A federal judge’s decision to block the U.S. Department of Labor (DOL) from enforcing its new persuader rule means employers may continue hiring legal counsel on unionization issues without facing an argument from the DOL that fees paid to legal counsel must be publicly disclosed.

U.S. District Judge Sam Cummings of the Northern District of Texas granted summary judgment on Nov. 16 in favor of plaintiffs challenging the rule, including the National Federation of Independent Business, other business groups and several states. He also converted a previous preliminary injunction that prevented the rule’s implementation into a permanent injunction.

In effect, his decision means the DOL’s new persuader rule — which would have forced the disclosure of attorney-client relationships related to employers’ efforts to deal with unions — will be blocked nationwide.

What would the new persuader rule have meant for employers?

The updated final rule, which the DOL issued in March 2016, would have required employers and their attorneys to disclose any attempts to persuade employees with respect to union activities, subject to an exception for pre-existing arrangements. The disclosure would have included information on the parties involved as well as specific actions taken. It represented a departure from long-standing policies that exempted lawyers and law firms from disclosure unless they were directly speaking to workers.
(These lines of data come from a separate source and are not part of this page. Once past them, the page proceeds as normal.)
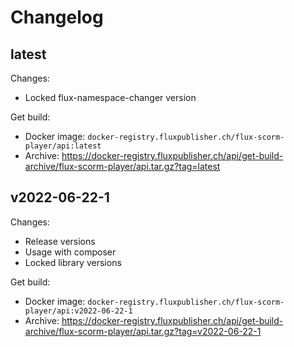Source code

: # Changelog

## latest

Changes:

- Locked flux-namespace-changer version

Get build:

- Docker image: `docker-registry.fluxpublisher.ch/flux-scorm-player/api:latest`
- Archive: https://docker-registry.fluxpublisher.ch/api/get-build-archive/flux-scorm-player/api.tar.gz?tag=latest

## v2022-06-22-1

Changes:

- Release versions
- Usage with composer
- Locked library versions

Get build:

- Docker image: `docker-registry.fluxpublisher.ch/flux-scorm-player/api:v2022-06-22-1`
- Archive: https://docker-registry.fluxpublisher.ch/api/get-build-archive/flux-scorm-player/api.tar.gz?tag=v2022-06-22-1
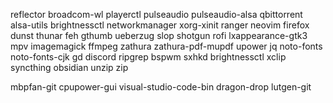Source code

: reflector broadcom-wl playerctl pulseaudio pulseaudio-alsa qbittorrent alsa-utils brightnessctl networkmanager xorg-xinit ranger neovim firefox dunst thunar feh gthumb ueberzug slop shotgun rofi lxappearance-gtk3 mpv imagemagick ffmpeg zathura zathura-pdf-mupdf upower jq noto-fonts noto-fonts-cjk gd discord ripgrep bspwm sxhkd brightnessctl xclip syncthing obsidian unzip zip

mbpfan-git cpupower-gui visual-studio-code-bin dragon-drop lutgen-git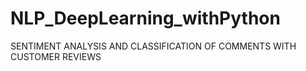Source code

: # NLP_DeepLearning_withPython
 SENTIMENT ANALYSIS AND CLASSIFICATION OF COMMENTS WITH CUSTOMER REVIEWS
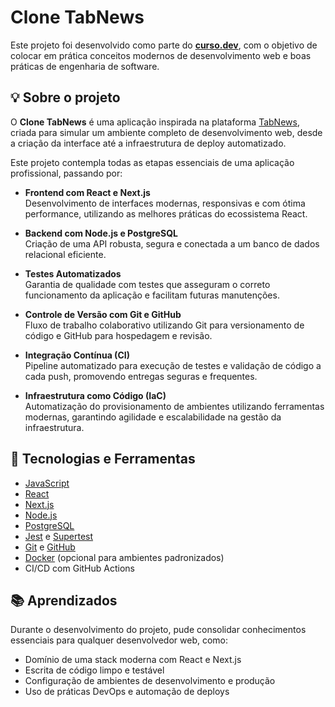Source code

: # Clone TabNews

Este projeto foi desenvolvido como parte do [**curso.dev**](https://curso.dev), com o objetivo de colocar em prática conceitos modernos de desenvolvimento web e boas práticas de engenharia de software.

## 💡 Sobre o projeto

O **Clone TabNews** é uma aplicação inspirada na plataforma [TabNews](https://www.tabnews.com.br/), criada para simular um ambiente completo de desenvolvimento web, desde a criação da interface até a infraestrutura de deploy automatizado. 

Este projeto contempla todas as etapas essenciais de uma aplicação profissional, passando por:

- **Frontend com React e Next.js**  
  Desenvolvimento de interfaces modernas, responsivas e com ótima performance, utilizando as melhores práticas do ecossistema React.

- **Backend com Node.js e PostgreSQL**  
  Criação de uma API robusta, segura e conectada a um banco de dados relacional eficiente.

- **Testes Automatizados**  
  Garantia de qualidade com testes que asseguram o correto funcionamento da aplicação e facilitam futuras manutenções.

- **Controle de Versão com Git e GitHub**  
  Fluxo de trabalho colaborativo utilizando Git para versionamento de código e GitHub para hospedagem e revisão.

- **Integração Contínua (CI)**  
  Pipeline automatizado para execução de testes e validação de código a cada push, promovendo entregas seguras e frequentes.

- **Infraestrutura como Código (IaC)**  
  Automatização do provisionamento de ambientes utilizando ferramentas modernas, garantindo agilidade e escalabilidade na gestão da infraestrutura.

## 🚀 Tecnologias e Ferramentas

- [JavaScript](https://developer.mozilla.org/pt-BR/docs/Web/JavaScript)
- [React](https://reactjs.org/)
- [Next.js](https://nextjs.org/)
- [Node.js](https://nodejs.org/)
- [PostgreSQL](https://www.postgresql.org/)
- [Jest](https://jestjs.io/) e [Supertest](https://github.com/visionmedia/supertest)
- [Git](https://git-scm.com/) e [GitHub](https://github.com/)
- [Docker](https://www.docker.com/) (opcional para ambientes padronizados)
- CI/CD com GitHub Actions


## 📚 Aprendizados

Durante o desenvolvimento do projeto, pude consolidar conhecimentos essenciais para qualquer desenvolvedor web, como:

- Domínio de uma stack moderna com React e Next.js
- Escrita de código limpo e testável
- Configuração de ambientes de desenvolvimento e produção
- Uso de práticas DevOps e automação de deploys


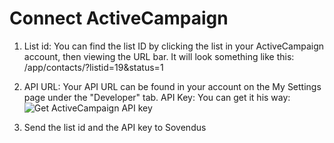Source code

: # Connect ActiveCampaign

1. List id: You can find the list ID by clicking the list in your ActiveCampaign account, then viewing the URL bar. It will look something like this: /app/contacts/?listid=19&status=1

2. API URL: Your API URL can be found in your account on the My Settings page under the "Developer" tab. API Key: You can get it his way:
   ![Get ActiveCampaign API key](https://raw.githubusercontent.com/Sovendus-GmbH/Sovendus-Leads-Documentation/main/SupportedSystems/activeCampaign/get-api-key.png)

3. Send the list id and the API key to Sovendus
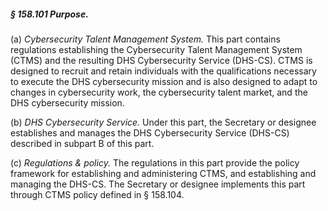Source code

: ##### § 158.101 Purpose. #####

(a) *Cybersecurity Talent Management System.* This part contains regulations establishing the Cybersecurity Talent Management System (CTMS) and the resulting DHS Cybersecurity Service (DHS-CS). CTMS is designed to recruit and retain individuals with the qualifications necessary to execute the DHS cybersecurity mission and is also designed to adapt to changes in cybersecurity work, the cybersecurity talent market, and the DHS cybersecurity mission.

(b) *DHS Cybersecurity Service.* Under this part, the Secretary or designee establishes and manages the DHS Cybersecurity Service (DHS-CS) described in subpart B of this part.

(c) *Regulations & policy.* The regulations in this part provide the policy framework for establishing and administering CTMS, and establishing and managing the DHS-CS. The Secretary or designee implements this part through CTMS policy defined in § 158.104.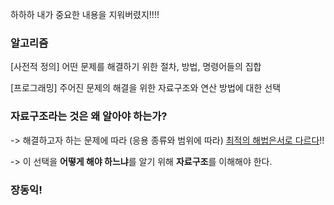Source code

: 하하하 내가 중요한 내용을 지워버렸지!!!!



### 알고리즘

[사전적 정의] 어떤 문제를 해결하기 위한 절차, 방법, 명령어들의 집합 

[프로그래밍] 주어진 문제의 해결을 위한 자료구조와 연산 방법에 대한 선택



### 자료구조라는 것은 왜 알아야 하는가?

-> 해결하고자 하는 문제에 따라 (응용 종류와 범위에 따라) <u>최적의 해법은서로 다르다</u>!!

-> 이 선택을 **어떻게 해야 하느냐**를 알기 위해 **자료구조**를 이해해야 한다.

### 장동익!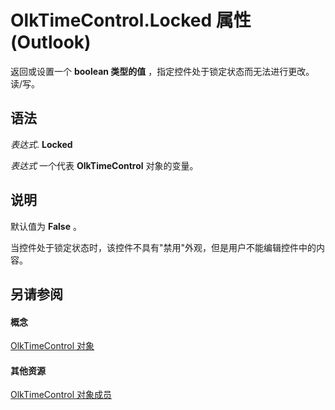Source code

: 
# OlkTimeControl.Locked 属性 (Outlook)

返回或设置一个 **boolean 类型的值** ，指定控件处于锁定状态而无法进行更改。 读/写。


## 语法

 _表达式_. **Locked**

 _表达式_ 一个代表 **OlkTimeControl** 对象的变量。


## 说明

默认值为  **False** 。

当控件处于锁定状态时，该控件不具有"禁用"外观，但是用户不能编辑控件中的内容。


## 另请参阅


#### 概念


[OlkTimeControl 对象](b23f1741-b920-0caf-d4be-9892d8f2ae07.md)
#### 其他资源


[OlkTimeControl 对象成员](4a9d0ec3-40b4-c40c-8774-ba8aa1f092e3.md)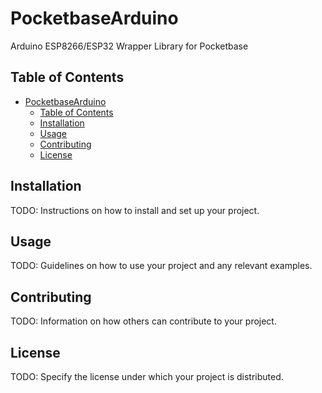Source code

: # PocketbaseArduino

Arduino ESP8266/ESP32 Wrapper Library for Pocketbase

## Table of Contents

- [PocketbaseArduino](#pocketbasearduino)
  - [Table of Contents](#table-of-contents)
  - [Installation](#installation)
  - [Usage](#usage)
  - [Contributing](#contributing)
  - [License](#license)

## Installation

TODO: Instructions on how to install and set up your project.

## Usage

TODO: Guidelines on how to use your project and any relevant examples.

## Contributing

TODO: Information on how others can contribute to your project.

## License

TODO: Specify the license under which your project is distributed.
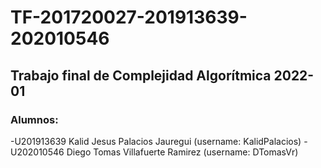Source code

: # TF-201720027-201913639-202010546

## Trabajo final de Complejidad Algorítmica 2022-01
### Alumnos:
-U201913639 Kalid Jesus Palacios Jauregui (username: KalidPalacios)
-U202010546 Diego Tomas Villafuerte Ramirez (username: DTomasVr)
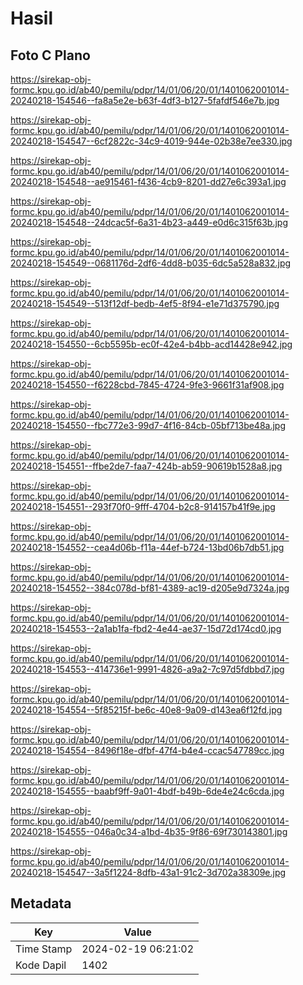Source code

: # Hasil

## Foto C Plano

https://sirekap-obj-formc.kpu.go.id/ab40/pemilu/pdpr/14/01/06/20/01/1401062001014-20240218-154546--fa8a5e2e-b63f-4df3-b127-5fafdf546e7b.jpg

https://sirekap-obj-formc.kpu.go.id/ab40/pemilu/pdpr/14/01/06/20/01/1401062001014-20240218-154547--6cf2822c-34c9-4019-944e-02b38e7ee330.jpg

https://sirekap-obj-formc.kpu.go.id/ab40/pemilu/pdpr/14/01/06/20/01/1401062001014-20240218-154548--ae915461-f436-4cb9-8201-dd27e6c393a1.jpg

https://sirekap-obj-formc.kpu.go.id/ab40/pemilu/pdpr/14/01/06/20/01/1401062001014-20240218-154548--24dcac5f-6a31-4b23-a449-e0d6c315f63b.jpg

https://sirekap-obj-formc.kpu.go.id/ab40/pemilu/pdpr/14/01/06/20/01/1401062001014-20240218-154549--0681176d-2df6-4dd8-b035-6dc5a528a832.jpg

https://sirekap-obj-formc.kpu.go.id/ab40/pemilu/pdpr/14/01/06/20/01/1401062001014-20240218-154549--513f12df-bedb-4ef5-8f94-e1e71d375790.jpg

https://sirekap-obj-formc.kpu.go.id/ab40/pemilu/pdpr/14/01/06/20/01/1401062001014-20240218-154550--6cb5595b-ec0f-42e4-b4bb-acd14428e942.jpg

https://sirekap-obj-formc.kpu.go.id/ab40/pemilu/pdpr/14/01/06/20/01/1401062001014-20240218-154550--f6228cbd-7845-4724-9fe3-9661f31af908.jpg

https://sirekap-obj-formc.kpu.go.id/ab40/pemilu/pdpr/14/01/06/20/01/1401062001014-20240218-154550--fbc772e3-99d7-4f16-84cb-05bf713be48a.jpg

https://sirekap-obj-formc.kpu.go.id/ab40/pemilu/pdpr/14/01/06/20/01/1401062001014-20240218-154551--ffbe2de7-faa7-424b-ab59-90619b1528a8.jpg

https://sirekap-obj-formc.kpu.go.id/ab40/pemilu/pdpr/14/01/06/20/01/1401062001014-20240218-154551--293f70f0-9fff-4704-b2c8-914157b41f9e.jpg

https://sirekap-obj-formc.kpu.go.id/ab40/pemilu/pdpr/14/01/06/20/01/1401062001014-20240218-154552--cea4d06b-f11a-44ef-b724-13bd06b7db51.jpg

https://sirekap-obj-formc.kpu.go.id/ab40/pemilu/pdpr/14/01/06/20/01/1401062001014-20240218-154552--384c078d-bf81-4389-ac19-d205e9d7324a.jpg

https://sirekap-obj-formc.kpu.go.id/ab40/pemilu/pdpr/14/01/06/20/01/1401062001014-20240218-154553--2a1ab1fa-fbd2-4e44-ae37-15d72d174cd0.jpg

https://sirekap-obj-formc.kpu.go.id/ab40/pemilu/pdpr/14/01/06/20/01/1401062001014-20240218-154553--414736e1-9991-4826-a9a2-7c97d5fdbbd7.jpg

https://sirekap-obj-formc.kpu.go.id/ab40/pemilu/pdpr/14/01/06/20/01/1401062001014-20240218-154554--5f85215f-be6c-40e8-9a09-d143ea6f12fd.jpg

https://sirekap-obj-formc.kpu.go.id/ab40/pemilu/pdpr/14/01/06/20/01/1401062001014-20240218-154554--8496f18e-dfbf-47f4-b4e4-ccac547789cc.jpg

https://sirekap-obj-formc.kpu.go.id/ab40/pemilu/pdpr/14/01/06/20/01/1401062001014-20240218-154555--baabf9ff-9a01-4bdf-b49b-6de4e24c6cda.jpg

https://sirekap-obj-formc.kpu.go.id/ab40/pemilu/pdpr/14/01/06/20/01/1401062001014-20240218-154555--046a0c34-a1bd-4b35-9f86-69f730143801.jpg

https://sirekap-obj-formc.kpu.go.id/ab40/pemilu/pdpr/14/01/06/20/01/1401062001014-20240218-154547--3a5f1224-8dfb-43a1-91c2-3d702a38309e.jpg


## Metadata

| Key        | Value               |
| ---------- | ------------------- |
| Time Stamp | 2024-02-19 06:21:02 |
| Kode Dapil | 1402                |



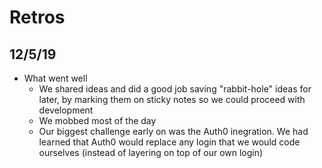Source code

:# Retros

## 12/5/19
- What went well
  - We shared ideas and did a good job saving "rabbit-hole" ideas for later, by marking them on sticky notes so we could proceed with development
  - We mobbed most of the day
  - Our biggest challenge early on was the Auth0 inegration. We had learned that Auth0 would replace any login that we would code ourselves (instead of layering on top of our own login) 
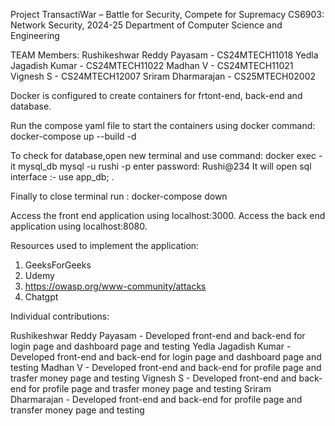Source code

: Project TransactiWar – Battle for Security, Compete for Supremacy
CS6903: Network Security, 2024-25
Department of Computer Science and Engineering

TEAM Members:
Rushikeshwar Reddy Payasam - CS24MTECH11018
Yedla Jagadish Kumar - CS24MTECH11022
Madhan V - CS24MTECH11021
Vignesh S - CS24MTECH12007
Sriram Dharmarajan - CS25MTECH02002

Docker is configured to create containers for frtont-end, back-end and database.

Run the compose yaml file to start the containers using docker command:
docker-compose up --build -d

To check for database,open new terminal and use command:
docker exec -it mysql_db mysql -u rushi -p
enter password: Rushi@234
It will open sql interface :- 
use app_db; .

Finally to close terminal run : docker-compose down

Access the front end application using localhost:3000.
Access the back end application using localhost:8080.


Resources used to implement the application:
1. GeeksForGeeks
2. Udemy
3. https://owasp.org/www-community/attacks
4. Chatgpt

Individual contributions:

Rushikeshwar Reddy Payasam - Developed front-end and back-end for login page and dashboard page and testing
Yedla Jagadish Kumar -  Developed front-end and back-end for login page and dashboard page and testing
Madhan V - Developed front-end and back-end for profile page and trasfer money page and testing
Vignesh S - Developed front-end and back-end for profile page and trasfer money page and testing
Sriram Dharmarajan - Developed front-end and back-end for profile page and transfer money page and testing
The DOL stated that the disclosures would help workers better understand the arguments being directed at them regarding whether to unionize. However, the rule faced significant opposition from law firms, bar associations and businesses, which saw it as a threat to confidential attorney-client information and a deterrent for employers who want to seek legal counsel on union matters.

What was the judge’s reason for blocking the rule’s implementation?

The Nov. 16 order is brief and states “the court is of the opinion that the Department of Labor’s Persuader Advice Exemption Rule … should be held unlawful and set aside.” However, in its June order for preliminary injunction, the court elaborated that the rule exceeded the DOL’s authority, was too vague to apply properly and could threaten employers’ First Amendment rights and affect their ability to seek or obtain certain legal advice. The judge described the rule as “defective to its core” because of its elimination of the Labor-Management Reporting and Disclosure Act’s advice exemption, which has traditionally protected legal advice from such disclosure.

What happens now?

This move may signify the end of the road for this controversial rule. While the DOL could appeal, many predict the Obama-era rule will not survive under the Trump administration. For now, employers do not need to comply with the rule, but we will continue to follow any further developments on this blog.